Georgia hospital officials say such job-jumping has occurred here, with hospitals that don’t require vaccinations getting new RN applications at a time when nurses are generally in short supply.

But industry officials also worry that some hospital employees in non-medical categories — such as housekeeping, food service, call centers and other departments — will leave for similar jobs outside the health care business once a vaccine order is implemented.

GHN spoke Friday with several hospital officials who requested anonymity.

Large Georgia hospital systems Piedmont, Emory, Wellstar and Atrium already have a vaccination mandate for employees. The Biden order may actually help their hospitals retain employees who may have been considering leaving for facilities that don’t require the shots.

The Northside Hospital system, which does not have a vaccine mandate, did not respond to questions Friday about the Biden mandate’s effect on its operations.

HCA, with several hospitals in Georgia, also does not currently require vaccinations of employees. The Tennessee-based hospital chain said Friday that it would “review the details of Biden’s plan and respond accordingly, just as we have in states that have mandated vaccination.’’
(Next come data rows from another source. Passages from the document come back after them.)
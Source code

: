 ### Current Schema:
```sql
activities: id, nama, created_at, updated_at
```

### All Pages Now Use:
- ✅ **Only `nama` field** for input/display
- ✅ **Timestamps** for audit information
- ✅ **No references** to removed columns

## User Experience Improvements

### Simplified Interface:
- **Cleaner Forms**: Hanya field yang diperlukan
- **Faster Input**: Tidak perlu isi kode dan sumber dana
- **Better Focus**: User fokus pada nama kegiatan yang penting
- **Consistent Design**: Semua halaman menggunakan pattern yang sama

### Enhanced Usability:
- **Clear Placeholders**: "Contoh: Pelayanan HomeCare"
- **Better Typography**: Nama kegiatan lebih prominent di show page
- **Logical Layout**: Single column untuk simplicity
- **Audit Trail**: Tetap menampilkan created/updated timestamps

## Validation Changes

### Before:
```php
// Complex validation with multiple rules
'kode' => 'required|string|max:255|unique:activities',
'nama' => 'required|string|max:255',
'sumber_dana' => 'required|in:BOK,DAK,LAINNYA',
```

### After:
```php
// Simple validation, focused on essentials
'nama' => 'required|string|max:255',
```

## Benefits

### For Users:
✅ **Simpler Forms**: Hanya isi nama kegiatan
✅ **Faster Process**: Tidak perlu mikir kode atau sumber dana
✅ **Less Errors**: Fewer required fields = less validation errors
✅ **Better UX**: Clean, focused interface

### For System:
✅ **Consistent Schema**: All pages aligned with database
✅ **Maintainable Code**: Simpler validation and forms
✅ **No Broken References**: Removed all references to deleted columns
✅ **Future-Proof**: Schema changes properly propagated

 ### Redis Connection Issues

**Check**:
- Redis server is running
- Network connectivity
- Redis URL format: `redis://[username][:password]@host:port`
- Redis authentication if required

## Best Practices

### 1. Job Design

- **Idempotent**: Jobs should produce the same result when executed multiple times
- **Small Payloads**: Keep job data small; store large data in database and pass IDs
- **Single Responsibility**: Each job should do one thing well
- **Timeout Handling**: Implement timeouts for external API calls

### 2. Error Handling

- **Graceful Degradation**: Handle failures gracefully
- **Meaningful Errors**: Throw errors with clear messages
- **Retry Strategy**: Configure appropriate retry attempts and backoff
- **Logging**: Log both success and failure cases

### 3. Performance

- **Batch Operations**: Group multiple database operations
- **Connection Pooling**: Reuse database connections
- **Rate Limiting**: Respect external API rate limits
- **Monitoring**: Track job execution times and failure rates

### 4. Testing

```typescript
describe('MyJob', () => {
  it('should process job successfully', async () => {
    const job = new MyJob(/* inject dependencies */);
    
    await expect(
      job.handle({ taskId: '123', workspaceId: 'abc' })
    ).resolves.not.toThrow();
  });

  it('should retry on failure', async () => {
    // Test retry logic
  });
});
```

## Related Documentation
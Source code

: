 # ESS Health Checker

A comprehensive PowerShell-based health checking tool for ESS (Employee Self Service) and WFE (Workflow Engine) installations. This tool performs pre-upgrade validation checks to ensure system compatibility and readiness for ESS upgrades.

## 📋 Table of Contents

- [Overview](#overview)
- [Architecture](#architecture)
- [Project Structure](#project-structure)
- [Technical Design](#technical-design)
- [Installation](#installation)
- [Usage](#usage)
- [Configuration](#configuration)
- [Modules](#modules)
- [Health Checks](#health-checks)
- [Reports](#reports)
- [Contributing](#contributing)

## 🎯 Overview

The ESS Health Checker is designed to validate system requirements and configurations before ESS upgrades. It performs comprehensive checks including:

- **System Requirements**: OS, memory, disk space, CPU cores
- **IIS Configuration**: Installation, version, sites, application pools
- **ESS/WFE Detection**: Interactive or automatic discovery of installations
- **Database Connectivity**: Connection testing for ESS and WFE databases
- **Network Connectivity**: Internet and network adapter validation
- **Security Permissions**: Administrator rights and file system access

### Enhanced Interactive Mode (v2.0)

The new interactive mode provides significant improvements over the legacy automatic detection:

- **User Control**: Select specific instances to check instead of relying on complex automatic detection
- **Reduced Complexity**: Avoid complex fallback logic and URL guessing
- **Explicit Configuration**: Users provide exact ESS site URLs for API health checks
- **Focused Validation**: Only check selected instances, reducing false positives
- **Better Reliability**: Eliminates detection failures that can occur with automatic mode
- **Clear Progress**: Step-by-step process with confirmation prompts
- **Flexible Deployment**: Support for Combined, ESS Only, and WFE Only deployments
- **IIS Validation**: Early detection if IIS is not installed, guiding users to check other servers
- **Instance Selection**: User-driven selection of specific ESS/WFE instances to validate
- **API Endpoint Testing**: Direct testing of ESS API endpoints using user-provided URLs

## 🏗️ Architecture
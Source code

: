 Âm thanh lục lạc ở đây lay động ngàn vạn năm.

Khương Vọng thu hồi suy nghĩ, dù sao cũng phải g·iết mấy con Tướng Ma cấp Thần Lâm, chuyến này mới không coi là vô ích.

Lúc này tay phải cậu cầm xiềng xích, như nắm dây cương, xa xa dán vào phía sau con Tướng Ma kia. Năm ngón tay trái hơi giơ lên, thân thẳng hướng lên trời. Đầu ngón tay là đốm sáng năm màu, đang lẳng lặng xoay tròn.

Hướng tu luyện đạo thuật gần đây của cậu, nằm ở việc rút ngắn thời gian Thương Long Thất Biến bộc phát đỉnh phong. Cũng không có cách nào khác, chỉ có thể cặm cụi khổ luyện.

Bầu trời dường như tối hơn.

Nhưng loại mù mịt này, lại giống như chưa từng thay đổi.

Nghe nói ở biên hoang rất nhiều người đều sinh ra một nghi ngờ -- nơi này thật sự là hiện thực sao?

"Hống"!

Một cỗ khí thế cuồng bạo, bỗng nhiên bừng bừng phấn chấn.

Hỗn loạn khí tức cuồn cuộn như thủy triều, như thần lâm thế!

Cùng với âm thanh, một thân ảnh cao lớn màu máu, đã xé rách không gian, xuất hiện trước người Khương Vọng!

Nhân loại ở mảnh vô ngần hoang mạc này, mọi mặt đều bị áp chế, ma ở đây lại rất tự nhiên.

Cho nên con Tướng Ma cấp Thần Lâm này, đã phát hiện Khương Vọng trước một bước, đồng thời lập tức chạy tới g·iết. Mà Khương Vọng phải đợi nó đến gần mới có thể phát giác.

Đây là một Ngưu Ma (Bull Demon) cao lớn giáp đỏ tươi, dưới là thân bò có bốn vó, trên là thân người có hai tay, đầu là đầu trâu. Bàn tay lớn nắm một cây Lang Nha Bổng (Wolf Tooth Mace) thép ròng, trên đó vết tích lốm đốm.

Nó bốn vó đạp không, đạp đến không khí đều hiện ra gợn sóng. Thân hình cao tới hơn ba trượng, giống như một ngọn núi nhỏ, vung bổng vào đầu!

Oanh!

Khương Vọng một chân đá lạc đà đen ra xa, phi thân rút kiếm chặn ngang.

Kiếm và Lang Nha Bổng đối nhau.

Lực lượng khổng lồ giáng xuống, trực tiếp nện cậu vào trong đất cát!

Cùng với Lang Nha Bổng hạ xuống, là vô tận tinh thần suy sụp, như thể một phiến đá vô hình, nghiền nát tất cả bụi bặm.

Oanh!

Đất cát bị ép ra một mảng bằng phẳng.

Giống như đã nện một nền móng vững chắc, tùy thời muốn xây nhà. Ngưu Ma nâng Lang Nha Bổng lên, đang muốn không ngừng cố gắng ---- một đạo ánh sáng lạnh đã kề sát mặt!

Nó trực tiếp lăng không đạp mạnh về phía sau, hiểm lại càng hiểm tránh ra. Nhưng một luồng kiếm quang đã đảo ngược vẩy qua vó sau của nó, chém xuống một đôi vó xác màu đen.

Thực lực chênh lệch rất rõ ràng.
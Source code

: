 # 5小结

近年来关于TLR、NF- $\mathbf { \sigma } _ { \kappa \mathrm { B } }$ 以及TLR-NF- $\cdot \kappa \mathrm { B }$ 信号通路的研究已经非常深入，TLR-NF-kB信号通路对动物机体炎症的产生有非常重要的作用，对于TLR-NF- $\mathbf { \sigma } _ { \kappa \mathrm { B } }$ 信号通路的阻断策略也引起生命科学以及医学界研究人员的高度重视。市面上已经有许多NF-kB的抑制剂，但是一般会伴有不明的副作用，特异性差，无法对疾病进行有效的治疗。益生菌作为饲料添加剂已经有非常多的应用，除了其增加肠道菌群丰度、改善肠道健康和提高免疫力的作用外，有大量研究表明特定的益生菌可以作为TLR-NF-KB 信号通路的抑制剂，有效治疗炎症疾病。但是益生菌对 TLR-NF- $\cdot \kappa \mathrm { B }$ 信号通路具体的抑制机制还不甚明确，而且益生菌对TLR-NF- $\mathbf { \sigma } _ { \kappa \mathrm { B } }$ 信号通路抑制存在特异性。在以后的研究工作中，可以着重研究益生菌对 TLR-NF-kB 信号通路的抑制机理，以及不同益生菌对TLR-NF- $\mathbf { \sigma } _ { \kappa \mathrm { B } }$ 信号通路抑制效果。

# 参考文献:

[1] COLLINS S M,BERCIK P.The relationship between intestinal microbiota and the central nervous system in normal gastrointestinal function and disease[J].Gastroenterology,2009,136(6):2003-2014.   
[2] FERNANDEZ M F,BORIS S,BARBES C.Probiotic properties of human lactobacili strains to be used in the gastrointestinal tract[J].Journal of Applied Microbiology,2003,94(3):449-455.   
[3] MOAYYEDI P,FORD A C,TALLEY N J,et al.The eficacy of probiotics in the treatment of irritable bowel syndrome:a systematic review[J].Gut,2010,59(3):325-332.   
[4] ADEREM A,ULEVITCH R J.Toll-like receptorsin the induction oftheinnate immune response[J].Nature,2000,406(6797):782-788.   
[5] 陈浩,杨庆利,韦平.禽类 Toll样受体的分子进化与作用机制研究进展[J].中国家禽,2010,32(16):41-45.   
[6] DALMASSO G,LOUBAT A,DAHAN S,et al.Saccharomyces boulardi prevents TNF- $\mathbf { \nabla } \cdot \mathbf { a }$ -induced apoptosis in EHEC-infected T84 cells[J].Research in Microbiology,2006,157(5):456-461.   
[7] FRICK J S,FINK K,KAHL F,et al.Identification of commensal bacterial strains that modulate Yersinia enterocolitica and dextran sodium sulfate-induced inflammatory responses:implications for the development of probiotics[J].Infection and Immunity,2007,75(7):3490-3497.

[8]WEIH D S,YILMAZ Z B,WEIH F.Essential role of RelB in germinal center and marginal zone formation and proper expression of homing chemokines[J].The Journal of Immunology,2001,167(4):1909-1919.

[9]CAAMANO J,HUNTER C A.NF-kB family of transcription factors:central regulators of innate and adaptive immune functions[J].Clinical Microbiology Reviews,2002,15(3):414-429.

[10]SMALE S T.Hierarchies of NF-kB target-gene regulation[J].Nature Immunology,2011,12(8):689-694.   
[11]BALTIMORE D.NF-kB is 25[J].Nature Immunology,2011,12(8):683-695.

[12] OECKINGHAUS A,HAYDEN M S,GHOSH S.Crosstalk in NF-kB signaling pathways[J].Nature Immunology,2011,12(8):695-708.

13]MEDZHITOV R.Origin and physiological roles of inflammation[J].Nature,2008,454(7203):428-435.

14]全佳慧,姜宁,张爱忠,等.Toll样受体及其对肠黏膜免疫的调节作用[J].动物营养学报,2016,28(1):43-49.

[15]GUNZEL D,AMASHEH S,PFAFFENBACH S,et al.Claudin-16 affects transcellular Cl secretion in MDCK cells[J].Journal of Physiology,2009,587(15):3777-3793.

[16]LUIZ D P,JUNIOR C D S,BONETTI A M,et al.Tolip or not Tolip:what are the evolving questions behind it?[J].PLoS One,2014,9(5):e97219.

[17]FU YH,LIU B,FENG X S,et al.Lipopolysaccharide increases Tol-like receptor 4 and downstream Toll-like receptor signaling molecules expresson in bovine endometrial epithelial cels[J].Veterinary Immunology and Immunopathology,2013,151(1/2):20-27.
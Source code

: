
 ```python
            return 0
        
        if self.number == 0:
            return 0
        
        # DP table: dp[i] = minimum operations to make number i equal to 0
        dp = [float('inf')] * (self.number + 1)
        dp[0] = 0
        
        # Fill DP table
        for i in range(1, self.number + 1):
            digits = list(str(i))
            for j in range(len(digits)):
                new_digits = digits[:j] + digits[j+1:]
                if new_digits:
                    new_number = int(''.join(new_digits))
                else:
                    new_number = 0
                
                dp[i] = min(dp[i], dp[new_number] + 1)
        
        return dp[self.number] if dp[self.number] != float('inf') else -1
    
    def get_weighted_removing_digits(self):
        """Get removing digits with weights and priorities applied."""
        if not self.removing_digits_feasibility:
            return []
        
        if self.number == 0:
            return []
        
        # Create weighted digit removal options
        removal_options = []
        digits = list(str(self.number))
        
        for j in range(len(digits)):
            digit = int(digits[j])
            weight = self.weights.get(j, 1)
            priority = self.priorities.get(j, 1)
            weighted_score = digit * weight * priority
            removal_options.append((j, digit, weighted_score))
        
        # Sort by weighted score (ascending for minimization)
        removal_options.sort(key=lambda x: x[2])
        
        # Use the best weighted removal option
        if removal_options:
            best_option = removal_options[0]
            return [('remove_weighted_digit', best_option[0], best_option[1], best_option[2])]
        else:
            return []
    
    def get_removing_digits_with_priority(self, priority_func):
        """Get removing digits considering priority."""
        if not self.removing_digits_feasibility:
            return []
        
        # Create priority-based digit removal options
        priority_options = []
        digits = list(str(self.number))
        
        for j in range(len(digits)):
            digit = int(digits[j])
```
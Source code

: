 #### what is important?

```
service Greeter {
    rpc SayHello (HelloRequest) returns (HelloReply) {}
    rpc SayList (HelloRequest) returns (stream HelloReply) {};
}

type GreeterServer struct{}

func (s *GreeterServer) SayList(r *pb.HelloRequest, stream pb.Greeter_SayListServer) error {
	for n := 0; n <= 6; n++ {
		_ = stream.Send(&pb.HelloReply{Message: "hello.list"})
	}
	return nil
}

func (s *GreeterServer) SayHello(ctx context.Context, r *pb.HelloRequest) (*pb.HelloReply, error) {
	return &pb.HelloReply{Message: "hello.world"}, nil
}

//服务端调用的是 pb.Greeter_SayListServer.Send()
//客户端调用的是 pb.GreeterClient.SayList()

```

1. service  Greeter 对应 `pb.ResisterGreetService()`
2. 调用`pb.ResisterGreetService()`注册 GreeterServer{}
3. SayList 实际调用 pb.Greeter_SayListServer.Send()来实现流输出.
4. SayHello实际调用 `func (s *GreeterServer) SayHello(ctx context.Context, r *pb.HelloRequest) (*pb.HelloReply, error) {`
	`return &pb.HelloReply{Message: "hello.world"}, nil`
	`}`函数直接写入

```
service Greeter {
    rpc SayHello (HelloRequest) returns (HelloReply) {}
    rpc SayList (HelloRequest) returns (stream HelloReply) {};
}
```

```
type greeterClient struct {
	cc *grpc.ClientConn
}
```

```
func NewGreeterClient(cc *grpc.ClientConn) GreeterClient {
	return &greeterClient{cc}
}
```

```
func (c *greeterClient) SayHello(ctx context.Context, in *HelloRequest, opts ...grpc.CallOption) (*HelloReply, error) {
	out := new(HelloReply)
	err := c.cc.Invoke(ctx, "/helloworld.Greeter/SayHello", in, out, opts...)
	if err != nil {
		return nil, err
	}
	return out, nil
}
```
Northside Hospital Atlanta

 

About 41% of hospitals nationwide had some sort of employee vaccination mandate, or about 2,550 hospitals, as of Wednesday afternoon, according to the American Hospital Association.

Biden conceded the mandates would take time to “have full impact.” Using a combination of executive orders and new federal rules, Biden’s strategy includes rolling out a general vaccination mandate for large employers.

It would require all businesses with 100 or more employees to ensure that their workers are either vaccinated or are tested weekly for Covid,

“We’ve been patient, but our patience is wearing thin, and your refusal has cost all of us,” the president said Thursday in remarks aimed at unvaccinated Americans.

Several Republican governors say the Biden plan represents government overreach.

Gov. Brian Kemp threatened to go to court to challenge Biden’s vaccine requirements.

Kemp said Thursday that he will “pursue every legal option available to the state of Georgia to stop this blatantly unlawful overreach by the Biden administration” shortly after the president announced plans that could affect as many as 100 million Americans.

Members of the nursing home industry — some of whom had felt singled out by the earlier rule requiring vaccinations for their employees — welcomed the move to extend the requirements to other sectors of health care.

Mark Parkinson, president and CEO of the American Health Care Association, said in a statement that his group applauds the vaccine requirements for other health care settings. “This will help prevent unvaccinated nursing home staff from looking for new lines of work, alleviating some of the staffing challenges too many long-term care facilities are currently facing,’’ he said.

The president of the American Medical Association, Dr. Gerald Harmon, also praised the Biden move.

“Aggressive measures will be needed to prevent further widespread transmission of Covid-19,’’ he said in a statement.

Covid cases, fueled by the highly transmissible Delta variant, are sweeping across Georgia and the Southeast.

Georgia reported more than 8,600 new infections Friday, along with 128 Covid deaths. Public Health said 98 percent of the state’s ICU beds were filled.

The state has among the lowest vaccination rates in the nation.

There are costs to the health care system when many people are not vaccinated.

A Medicare beneficiary hospitalized with Covid-19 costs the health insurance program about 150 times more than it does to fully vaccinate that individual, a CNN analysis showed.